Data Start Marker

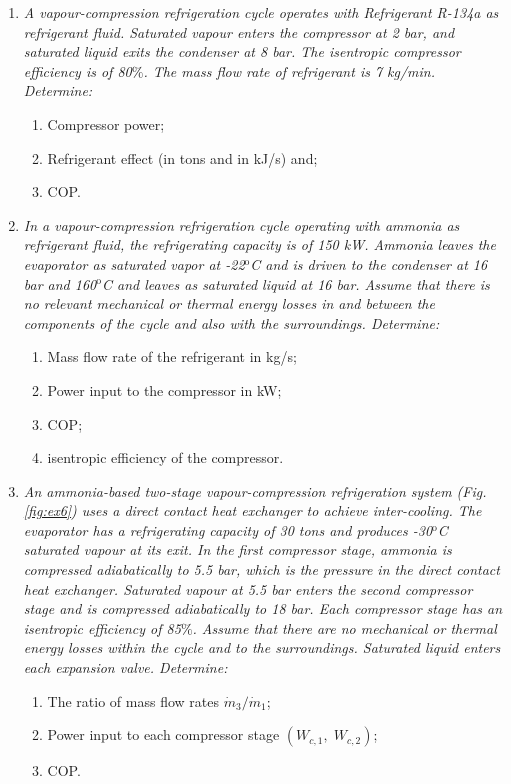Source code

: \begin{enumerate}
\item \label{Ex7} {\it A vapour-compression refrigeration cycle operates with Refrigerant R-134a as refrigerant fluid. Saturated vapour enters the compressor at 2 bar, and saturated liquid exits the condenser at 8 bar. The isentropic compressor efficiency is of 80$\%$. The mass flow rate  of refrigerant is 7 kg/min. Determine:
\begin{enumerate}
\item Compressor power;
\item Refrigerant effect (in tons and in kJ/s) and;
\item COP.
\end{enumerate}
}

\item \label{Ex8} {\it In a vapour-compression refrigeration cycle operating with ammonia as refrigerant fluid, the refrigerating capacity is of 150 kW. Ammonia leaves the evaporator as saturated vapor at -22$^{\text{o}}$C and is driven to the condenser at 16 bar and 160$^{\text{o}}$C and leaves as saturated liquid at 16 bar. Assume that there is no relevant mechanical or thermal energy losses in and between the components of the cycle and also with the surroundings. Determine:
\begin{enumerate}
\item Mass flow rate of the refrigerant in kg/s;
\item Power input to the compressor in kW;
\item COP;
\item isentropic efficiency of the compressor.
\end{enumerate} 
}


\item \label{Ex9} {\it An ammonia-based two-stage vapour-compression refrigeration system (Fig. \ref{fig:ex6}) uses a direct contact heat exchanger to achieve inter-cooling. The evaporator has a refrigerating capacity of 30 tons and produces -30$^{\text{o}}$C saturated vapour at its exit. In the first compressor stage, ammonia is compressed adiabatically to 5.5 bar, which is the pressure in the direct contact heat exchanger. Saturated vapour at 5.5 bar enters the second compressor stage and is compressed adiabatically to 18 bar.  Each compressor stage has an isentropic efficiency of 85$\%$. Assume that there are no mechanical or thermal energy losses within the cycle and to the surroundings. Saturated liquid enters each expansion valve. Determine:
\begin{enumerate}
\item The ratio of mass flow rates $\dot{m}_{3}/\dot{m}_{1}$;
\item Power input to each compressor stage $\left(W_{c,1},\;W_{c,2}\right)$;
\item COP.
\end{enumerate}
}



\end{enumerate}
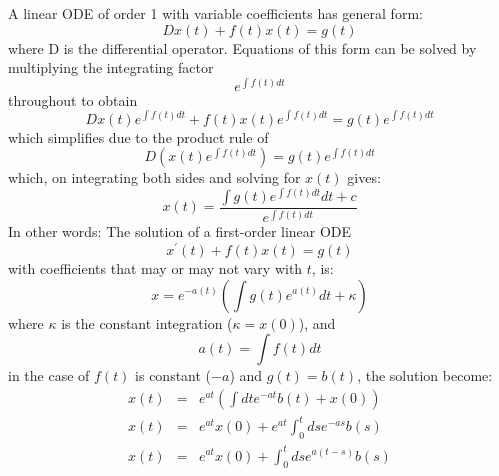 \documentclass[paper=a4, fontsize=11pt]{scrartcl}
\numberwithin{equation}{section} %
\numberwithin{figure}{section} %
\numberwithin{table}{section} %
\begin{document}
A linear ODE of order 1 with variable coefficients has general form:
\begin{equation*}
Dx(t) + f(t)x(t) = g(t)
\end{equation*}
where D is the differential operator. Equations of this form can be solved by multiplying the integrating factor
\begin{equation*}
e^{\int f(t) dt}
\end{equation*}
throughout to obtain
\begin{equation*}
Dx(t) e^{\int f(t) dt} + f(t)x(t)e^{\int f(t) dt} = g(t)e^{\int f(t) dt}
\end{equation*}
which simplifies due to the product rule of
\begin{equation*}
D(x(t) e^{\int f(t) dt}) = g(t)e^{\int f(t) dt}
\end{equation*}
which, on integrating both sides and solving for $x(t)$ gives:
\begin{equation*}
x(t) = \frac{\int g(t)e^{\int f(t) dt} dt + c}{e^{\int f(t) dt}}
\end{equation*}
In other words: The solution of a first-order linear ODE
\begin{equation*}
x^\prime(t) + f(t)x(t) = g(t)
\end{equation*}
with coefficients that may or may not vary with $t$, is:
\begin{equation*}
x = e^{-a(t)} \left(\int g(t)e^{a(t)}dt + \kappa \right)
\end{equation*}
where $\kappa$ is the constant integration ($\kappa = x(0)$), and
\begin{equation*}
a(t) = \int f(t) dt
\end{equation*}
in the case of $f(t)$ is constant ($-a$) and $g(t) = b(t)$, the solution become:
\begin{eqnarray*}
x(t) &=& e^{at}\left(\int dt e^{-at} b(t) + x(0) \right)\\
x(t) &=& e^{at}x(0) + e^{at}\int_0^t ds e^{-as} b(s)\\
x(t) &=& e^{at}x(0) + \int_0^t ds e^{a(t-s)} b(s)
\end{eqnarray*}
\end{document}
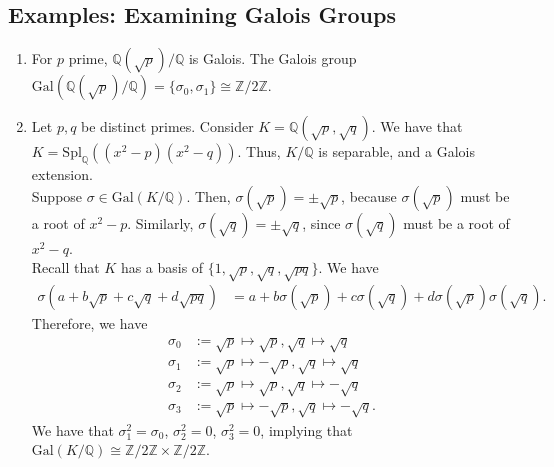 \documentclass[10pt]{extarticle}
\newcommand{\Q}{\mathbb{Q}}
\newcommand{\Z}{\mathbb{Z}}
\begin{document}
  \subsection{Examples: Examining Galois Groups}%
  \begin{enumerate}[(1)]
    \item For $p$ prime, $\Q(\sqrt{p})/\Q$ is Galois. The Galois group $\text{Gal}(\Q(\sqrt{p}) / \Q) = \{\sigma_0,\sigma_1\} \cong \Z/2\Z$.
    \item Let $p,q$ be distinct primes. Consider $K = \Q(\sqrt{p},\sqrt{q})$. We have that $K = \text{Spl}_{\Q}((x^2 - p)(x^2 - q))$. Thus, $K/\Q$ is separable, and a Galois extension.\\

      Suppose $\sigma \in \text{Gal}(K/\Q)$. Then, $\sigma(\sqrt{p}) = \pm \sqrt{p}$, because $\sigma(\sqrt{p})$ must be a root of $x^2 - p$. Similarly, $\sigma(\sqrt{q}) = \pm \sqrt{q}$, since $\sigma(\sqrt{q})$ must be a root of $x^2 - q$.\\

      Recall that $K$ has a basis of $\{1,\sqrt{p},\sqrt{q},\sqrt{pq}\}$. We have
      \begin{align*}
        \sigma(a + b\sqrt{p} + c\sqrt{q} + d\sqrt{pq}) &= a + b\sigma(\sqrt{p}) + c\sigma(\sqrt{q}) + d\sigma(\sqrt{p})\sigma(\sqrt{q}).
      \end{align*}
      Therefore, we have
      \begin{align*}
        \sigma_0 &:=\sqrt{p}\mapsto \sqrt{p},\sqrt{q}\mapsto \sqrt{q}\\
        \sigma_1 &:=\sqrt{p}\mapsto -\sqrt{p},\sqrt{q}\mapsto \sqrt{q}\\
        \sigma_2 &:=\sqrt{p}\mapsto \sqrt{p},\sqrt{q}\mapsto -\sqrt{q}\\
        \sigma_3 &:=\sqrt{p}\mapsto -\sqrt{p},\sqrt{q}\mapsto -\sqrt{q}.
      \end{align*}
      We have that $\sigma_1^2 = \sigma_0$, $\sigma_2^2 = 0$, $\sigma_3^2 = 0$, implying that $\text{Gal}(K/\Q)\cong \Z/2\Z \times \Z/2\Z$.\\


\end{enumerate}
\end{document}
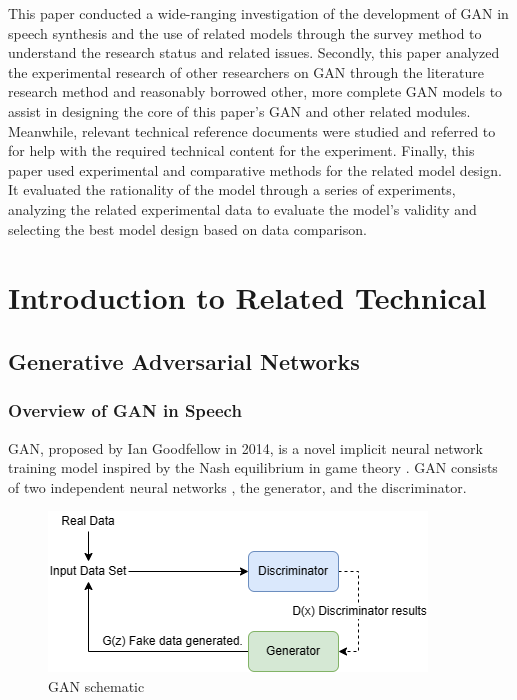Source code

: \documentclass[10pt,journal,compsoc]{IEEEtran}
\begin{document}
This paper conducted a wide-ranging investigation of the development of GAN in speech synthesis and the use of related models through the survey method to understand the research status and related issues. Secondly, this paper analyzed the experimental research of other researchers on GAN through the literature research method and reasonably borrowed other, more complete GAN models to assist in designing the core of this paper's GAN and other related modules. Meanwhile, relevant technical reference documents were studied and referred to for help with the required technical content for the experiment. Finally, this paper used experimental and comparative methods for the related model design. It evaluated the rationality of the model through a series of experiments, analyzing the related experimental data to evaluate the model's validity and selecting the best model design based on data comparison.

\section{Introduction to Related Technical}

\subsection{Generative Adversarial Networks}

\subsubsection{Overview of GAN in Speech}

GAN, proposed by Ian Goodfellow in 2014, is a novel implicit neural network training model inspired by the Nash equilibrium in game theory \cite{5}. GAN consists of two independent neural networks \cite{6}, the generator, and the discriminator.

\begin{figure}
    \centering
    \includegraphics[scale=0.6] {PNG/2-1.png}
    \caption{GAN schematic}
    \label{fig:2-1}
\end{figure}
\end{document}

Data End Marker

Activity
State the number of lines in the records that hold the string "constant", and add nothing.

The completed task
2